**YOUR INSTRUCTIONS:** Down to the last line, print the material below verbatim.

**TASK DATA:**
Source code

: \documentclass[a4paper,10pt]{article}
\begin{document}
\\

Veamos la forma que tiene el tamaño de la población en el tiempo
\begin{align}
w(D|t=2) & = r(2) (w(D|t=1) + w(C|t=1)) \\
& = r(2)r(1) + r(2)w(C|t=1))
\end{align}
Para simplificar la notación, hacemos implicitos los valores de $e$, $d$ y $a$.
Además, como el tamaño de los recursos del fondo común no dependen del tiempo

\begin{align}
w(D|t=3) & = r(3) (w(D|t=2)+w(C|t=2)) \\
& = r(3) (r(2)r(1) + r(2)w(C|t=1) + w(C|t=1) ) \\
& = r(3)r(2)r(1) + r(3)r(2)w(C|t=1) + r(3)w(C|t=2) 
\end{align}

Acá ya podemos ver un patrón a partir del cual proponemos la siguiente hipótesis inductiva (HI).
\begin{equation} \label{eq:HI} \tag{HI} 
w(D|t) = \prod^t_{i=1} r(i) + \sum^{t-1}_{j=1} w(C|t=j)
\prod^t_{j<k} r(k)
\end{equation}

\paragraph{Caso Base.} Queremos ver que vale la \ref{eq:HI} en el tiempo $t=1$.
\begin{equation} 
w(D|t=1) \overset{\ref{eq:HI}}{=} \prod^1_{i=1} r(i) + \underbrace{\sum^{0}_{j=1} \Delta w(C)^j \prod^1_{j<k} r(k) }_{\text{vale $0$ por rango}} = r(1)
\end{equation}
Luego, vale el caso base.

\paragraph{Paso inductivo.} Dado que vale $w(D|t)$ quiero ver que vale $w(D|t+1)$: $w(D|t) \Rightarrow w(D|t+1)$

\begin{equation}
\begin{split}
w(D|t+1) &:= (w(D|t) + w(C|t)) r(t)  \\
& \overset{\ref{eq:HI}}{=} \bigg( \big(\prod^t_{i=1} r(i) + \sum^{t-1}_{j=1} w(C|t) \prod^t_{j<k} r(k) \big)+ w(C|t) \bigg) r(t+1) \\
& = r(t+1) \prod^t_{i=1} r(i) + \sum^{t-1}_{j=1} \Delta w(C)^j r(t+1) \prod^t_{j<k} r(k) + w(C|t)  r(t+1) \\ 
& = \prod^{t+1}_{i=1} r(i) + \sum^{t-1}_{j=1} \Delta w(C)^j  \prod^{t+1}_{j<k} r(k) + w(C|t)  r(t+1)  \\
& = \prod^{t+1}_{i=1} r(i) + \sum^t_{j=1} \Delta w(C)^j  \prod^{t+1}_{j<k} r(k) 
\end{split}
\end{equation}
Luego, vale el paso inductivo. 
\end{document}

**WRITTEN SOLUTION:**
Source code

: \documentclass[a4paper,10pt]{article}
\begin{document}
\\

Veamos la forma que tiene el tamaño de la población en el tiempo
\begin{align}
w(D|t=2) & = r(2) (w(D|t=1) + w(C|t=1)) \\
& = r(2)r(1) + r(2)w(C|t=1))
\end{align}
Para simplificar la notación, hacemos implicitos los valores de $e$, $d$ y $a$.
Además, como el tamaño de los recursos del fondo común no dependen del tiempo

\begin{align}
w(D|t=3) & = r(3) (w(D|t=2)+w(C|t=2)) \\
& = r(3) (r(2)r(1) + r(2)w(C|t=1) + w(C|t=1) ) \\
& = r(3)r(2)r(1) + r(3)r(2)w(C|t=1) + r(3)w(C|t=2) 
\end{align}

Acá ya podemos ver un patrón a partir del cual proponemos la siguiente hipótesis inductiva (HI).
\begin{equation} \label{eq:HI} \tag{HI} 
w(D|t) = \prod^t_{i=1} r(i) + \sum^{t-1}_{j=1} w(C|t=j)
\prod^t_{j<k} r(k)
\end{equation}

\paragraph{Caso Base.} Queremos ver que vale la \ref{eq:HI} en el tiempo $t=1$.
\begin{equation} 
w(D|t=1) \overset{\ref{eq:HI}}{=} \prod^1_{i=1} r(i) + \underbrace{\sum^{0}_{j=1} \Delta w(C)^j \prod^1_{j<k} r(k) }_{\text{vale $0$ por rango}} = r(1)
\end{equation}
Luego, vale el caso base.

\paragraph{Paso inductivo.} Dado que vale $w(D|t)$ quiero ver que vale $w(D|t+1)$: $w(D|t) \Rightarrow w(D|t+1)$

\begin{equation}
\begin{split}
w(D|t+1) &:= (w(D|t) + w(C|t)) r(t)  \\
& \overset{\ref{eq:HI}}{=} \bigg( \big(\prod^t_{i=1} r(i) + \sum^{t-1}_{j=1} w(C|t) \prod^t_{j<k} r(k) \big)+ w(C|t) \bigg) r(t+1) \\
& = r(t+1) \prod^t_{i=1} r(i) + \sum^{t-1}_{j=1} \Delta w(C)^j r(t+1) \prod^t_{j<k} r(k) + w(C|t)  r(t+1) \\ 
& = \prod^{t+1}_{i=1} r(i) + \sum^{t-1}_{j=1} \Delta w(C)^j  \prod^{t+1}_{j<k} r(k) + w(C|t)  r(t+1)  \\
& = \prod^{t+1}_{i=1} r(i) + \sum^t_{j=1} \Delta w(C)^j  \prod^{t+1}_{j<k} r(k) 
\end{split}
\end{equation}
Luego, vale el paso inductivo. 
\end{document}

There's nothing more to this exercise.